BACKGROUND OF THE INVENTION

1. Field of the Invention

The present invention relates to a high accuracy blast processing method for conducting perforation, cutting, patterning to a substrate mainly consisting of hard, fragile material such as silicon, glass or ceramic and a high accuracy blast processing apparatus used therefor.

2. Description of the Prior Art

As means for performing various processings including perforating and cutting to a substrate consisting of a hard, fragile material such as silicon, glass or ceramic and forming a fine pattern thereon, a sand blasting method capable of conducting a dry fine processing has been widely used.

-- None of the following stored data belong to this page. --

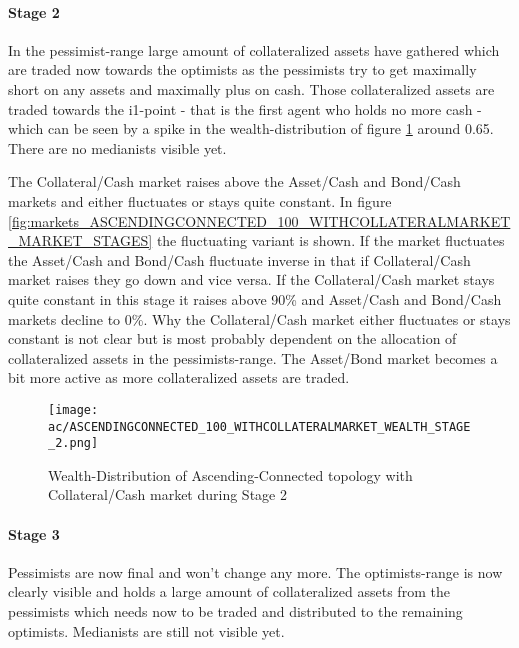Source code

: \documentclass[Bachelorarbeit.tex]{subfiles}
\begin{document}
\paragraph{Stage 2}
In the pessimist-range large amount of collateralized assets have gathered which are traded now towards the optimists as the pessimists try to get maximally short on any assets and maximally plus on cash. Those collateralized assets are traded towards the i1-point - that is the first agent who holds no more cash - which can be seen by a spike in the wealth-distribution of figure \ref{fig:wealth_ASCENDINGCONNECTED_100_WITHCOLLATERALMARKET_WEALTH_STAGE_2} around 0.65.
There are no medianists visible yet.

\medskip

The Collateral/Cash market raises above the Asset/Cash and Bond/Cash markets and either fluctuates or stays quite constant. In figure \ref{fig:markets_ASCENDINGCONNECTED_100_WITHCOLLATERALMARKET_MARKET_STAGES} the fluctuating variant is shown. If the market fluctuates the Asset/Cash and Bond/Cash fluctuate inverse in that if Collateral/Cash market raises they go down and vice versa. If the Collateral/Cash market stays quite constant in this stage it raises above 90\% and Asset/Cash and Bond/Cash markets decline to 0\%. Why the Collateral/Cash market either fluctuates or stays constant is not clear but is most probably dependent on the allocation of collateralized assets in the pessimists-range. The Asset/Bond market becomes a bit more active as more collateralized assets are traded.

\begin{figure}[H]
	\centering
  \texttt{[image: ac/ASCENDINGCONNECTED\_100\_WITHCOLLATERALMARKET\_WEALTH\_STAGE\_2.png]}
  	\caption{Wealth-Distribution of Ascending-Connected topology with Collateral/Cash market during Stage 2}
	\label{fig:wealth_ASCENDINGCONNECTED_100_WITHCOLLATERALMARKET_WEALTH_STAGE_2}
\end{figure}

\paragraph{Stage 3}
Pessimists are now final and won't change any more. The optimists-range is now clearly visible and holds a large amount of collateralized assets from the pessimists which needs now to be traded and distributed to the remaining optimists. Medianists are still not visible yet.

\medskip
\end{document}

This processing method is to continuously inject a microscopic projection material, such as alumina or SiC, onto a processing target surface from a nozzle by compressed air for a predetermined time to thereby blast the processing target surface.

Assume that many transparent holes are formed in a substrate at predetermined intervals by the above-stated blast processing method. To prevent non-processing target regions from being damaged, when one hole is perforated by the continuous injection of an injection material which is moving in a nozzle, the injection is temporarily stopped and the nozzle is moved to the next perforating target position. Then, an injection material is injected again and the perforating processing is conducted. In this case, however, the injection material remains in a hose forcedly feeding the injection material to the nozzle due to the stop of the injection, and the residual injection material is injected together with the following injection material at the time of the next perforating processing. As a result, the injection material larger in quantity than that in a stationary injection state is injected, disadvantageously deteriorating processing accuracy.

Further, if perforating is conducted to form holes each having a predetermined depth by continuously injecting an injection material, it is difficult to discharge the injection material from the holes which are not perforated yet in the middle of the processing. As a result, the injection material remains in the holes and prevent the holes from being further processed, disadvantageously, greatly decreasing processing speed and requiring a long time to complete the processing. Besides, a part of the injection material is splashed over and collided on the peripheries of the holes to be processed. Due to this, if it takes a long time to form one hole, a non-processing target region around the hole is disadvantageously roughened and damaged.

As means for preventing the collision of the injection material on such a non-processing target regions, there are proposed methods for masking the non-processing target region and selectively blasting unmasked portions. For example, a method using a photoresist as a mask enables carrying out the highest accuracy processing. However, it is necessary to use a mask in the steps of pattern transfer, development and drying using a photographic plate as well as the step of peeling off and wash the mask after the processing. The steps become disadvantageously complicated to thereby push up cost. Besides, it is necessary to conduct a waste liquid treatment. For these reasons, this method cannot be easily adopted.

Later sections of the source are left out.